··· Data records
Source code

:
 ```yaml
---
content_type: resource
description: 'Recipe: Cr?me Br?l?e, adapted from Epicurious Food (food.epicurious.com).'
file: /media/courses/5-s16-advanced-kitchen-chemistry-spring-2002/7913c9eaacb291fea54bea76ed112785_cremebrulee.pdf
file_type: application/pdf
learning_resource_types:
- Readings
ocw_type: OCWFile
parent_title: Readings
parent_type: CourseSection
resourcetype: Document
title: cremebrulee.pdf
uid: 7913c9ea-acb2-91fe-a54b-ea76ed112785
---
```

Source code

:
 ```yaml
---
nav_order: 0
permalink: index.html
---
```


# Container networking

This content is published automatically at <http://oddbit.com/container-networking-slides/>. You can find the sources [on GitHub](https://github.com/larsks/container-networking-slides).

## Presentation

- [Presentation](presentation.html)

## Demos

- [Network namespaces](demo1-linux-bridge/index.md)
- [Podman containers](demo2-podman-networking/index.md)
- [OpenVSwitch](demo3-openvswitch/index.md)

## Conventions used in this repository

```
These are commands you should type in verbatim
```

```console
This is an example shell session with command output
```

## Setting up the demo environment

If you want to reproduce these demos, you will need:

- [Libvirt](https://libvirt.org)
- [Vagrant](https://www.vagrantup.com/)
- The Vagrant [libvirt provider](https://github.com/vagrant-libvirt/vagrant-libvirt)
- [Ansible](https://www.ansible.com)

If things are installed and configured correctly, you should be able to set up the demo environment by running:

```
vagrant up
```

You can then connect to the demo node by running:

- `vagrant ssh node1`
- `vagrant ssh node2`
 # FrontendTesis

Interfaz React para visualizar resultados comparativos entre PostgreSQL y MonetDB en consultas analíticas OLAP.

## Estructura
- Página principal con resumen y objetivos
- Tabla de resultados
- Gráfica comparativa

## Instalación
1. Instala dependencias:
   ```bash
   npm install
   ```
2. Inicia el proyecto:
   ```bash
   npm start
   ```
······
▸ **Task prompt**:
Go through the records from the first line and copy each one exactly, ending after the line that contains "# Container networking". Give nothing else.

▸ **Solution to this problem**:
Source code

:
 ```yaml
---
content_type: resource
description: 'Recipe: Cr?me Br?l?e, adapted from Epicurious Food (food.epicurious.com).'
file: /media/courses/5-s16-advanced-kitchen-chemistry-spring-2002/7913c9eaacb291fea54bea76ed112785_cremebrulee.pdf
file_type: application/pdf
learning_resource_types:
- Readings
ocw_type: OCWFile
parent_title: Readings
parent_type: CourseSection
resourcetype: Document
title: cremebrulee.pdf
uid: 7913c9ea-acb2-91fe-a54b-ea76ed112785
---
```

Source code

:
 ```yaml
---
nav_order: 0
permalink: index.html
---
```


# Container networking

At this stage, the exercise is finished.